Dataset entries:
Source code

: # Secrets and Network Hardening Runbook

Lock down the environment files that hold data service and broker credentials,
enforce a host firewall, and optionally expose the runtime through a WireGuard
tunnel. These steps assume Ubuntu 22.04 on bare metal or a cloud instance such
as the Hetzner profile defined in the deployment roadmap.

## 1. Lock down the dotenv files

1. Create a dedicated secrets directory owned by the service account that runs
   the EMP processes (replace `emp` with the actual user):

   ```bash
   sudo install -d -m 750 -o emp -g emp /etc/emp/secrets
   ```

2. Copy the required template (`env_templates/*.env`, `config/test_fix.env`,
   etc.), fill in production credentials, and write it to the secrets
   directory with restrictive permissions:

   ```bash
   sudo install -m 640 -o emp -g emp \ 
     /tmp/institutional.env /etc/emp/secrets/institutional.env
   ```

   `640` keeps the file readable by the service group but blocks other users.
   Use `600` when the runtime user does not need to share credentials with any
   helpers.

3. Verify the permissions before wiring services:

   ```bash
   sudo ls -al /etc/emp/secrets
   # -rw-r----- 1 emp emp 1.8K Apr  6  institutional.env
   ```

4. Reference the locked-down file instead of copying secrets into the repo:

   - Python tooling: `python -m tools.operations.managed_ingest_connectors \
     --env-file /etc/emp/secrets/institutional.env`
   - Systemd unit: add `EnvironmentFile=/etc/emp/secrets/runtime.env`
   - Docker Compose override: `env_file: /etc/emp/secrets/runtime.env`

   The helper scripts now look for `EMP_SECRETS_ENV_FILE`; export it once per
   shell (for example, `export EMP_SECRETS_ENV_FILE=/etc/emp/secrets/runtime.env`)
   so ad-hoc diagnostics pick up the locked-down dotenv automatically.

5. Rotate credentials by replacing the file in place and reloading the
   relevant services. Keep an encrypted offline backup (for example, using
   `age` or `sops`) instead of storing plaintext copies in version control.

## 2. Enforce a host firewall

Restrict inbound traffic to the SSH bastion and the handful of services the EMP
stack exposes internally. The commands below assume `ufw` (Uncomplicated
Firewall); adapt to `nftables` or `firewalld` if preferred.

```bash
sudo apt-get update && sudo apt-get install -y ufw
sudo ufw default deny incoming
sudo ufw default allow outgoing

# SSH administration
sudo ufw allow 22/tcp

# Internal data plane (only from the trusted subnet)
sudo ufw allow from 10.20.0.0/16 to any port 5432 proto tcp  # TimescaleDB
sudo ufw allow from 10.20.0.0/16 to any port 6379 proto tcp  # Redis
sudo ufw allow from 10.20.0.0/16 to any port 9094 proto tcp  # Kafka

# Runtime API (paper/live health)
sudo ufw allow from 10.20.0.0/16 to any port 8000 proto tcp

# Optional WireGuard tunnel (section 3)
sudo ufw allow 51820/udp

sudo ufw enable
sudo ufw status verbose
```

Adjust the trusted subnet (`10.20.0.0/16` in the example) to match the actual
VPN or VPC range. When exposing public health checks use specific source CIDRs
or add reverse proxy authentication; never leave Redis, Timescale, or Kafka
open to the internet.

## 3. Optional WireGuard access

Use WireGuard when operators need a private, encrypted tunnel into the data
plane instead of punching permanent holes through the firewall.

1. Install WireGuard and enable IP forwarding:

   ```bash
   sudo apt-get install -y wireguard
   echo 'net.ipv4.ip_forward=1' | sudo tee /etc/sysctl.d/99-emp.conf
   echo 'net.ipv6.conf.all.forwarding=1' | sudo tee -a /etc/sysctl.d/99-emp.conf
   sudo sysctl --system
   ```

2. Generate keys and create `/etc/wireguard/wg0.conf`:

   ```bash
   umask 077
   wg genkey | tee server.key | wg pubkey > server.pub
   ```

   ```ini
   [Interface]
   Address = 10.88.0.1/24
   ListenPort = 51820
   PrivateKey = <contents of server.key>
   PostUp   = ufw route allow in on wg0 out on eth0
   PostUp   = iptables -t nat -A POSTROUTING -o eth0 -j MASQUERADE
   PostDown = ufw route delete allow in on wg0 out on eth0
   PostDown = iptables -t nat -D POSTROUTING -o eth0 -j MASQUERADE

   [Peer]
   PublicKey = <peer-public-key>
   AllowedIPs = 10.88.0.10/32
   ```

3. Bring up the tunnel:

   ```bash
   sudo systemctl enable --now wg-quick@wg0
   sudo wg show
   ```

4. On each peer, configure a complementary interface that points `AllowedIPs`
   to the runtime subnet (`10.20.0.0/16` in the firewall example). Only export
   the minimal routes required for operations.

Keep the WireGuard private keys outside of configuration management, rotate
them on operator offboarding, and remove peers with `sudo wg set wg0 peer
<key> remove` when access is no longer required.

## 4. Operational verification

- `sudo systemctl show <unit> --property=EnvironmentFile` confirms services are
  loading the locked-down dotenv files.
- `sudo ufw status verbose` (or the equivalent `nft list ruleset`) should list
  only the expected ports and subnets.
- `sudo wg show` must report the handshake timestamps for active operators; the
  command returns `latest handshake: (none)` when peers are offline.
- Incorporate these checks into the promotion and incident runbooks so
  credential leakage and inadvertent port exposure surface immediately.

- [WHAT THIS TASK INVOLVES]: When a line above contains the string "public", copy that line.

- [EXERCISE SOLUTION]:
VPN or VPC range. When exposing public health checks use specific source CIDRs
   PublicKey = <peer-public-key>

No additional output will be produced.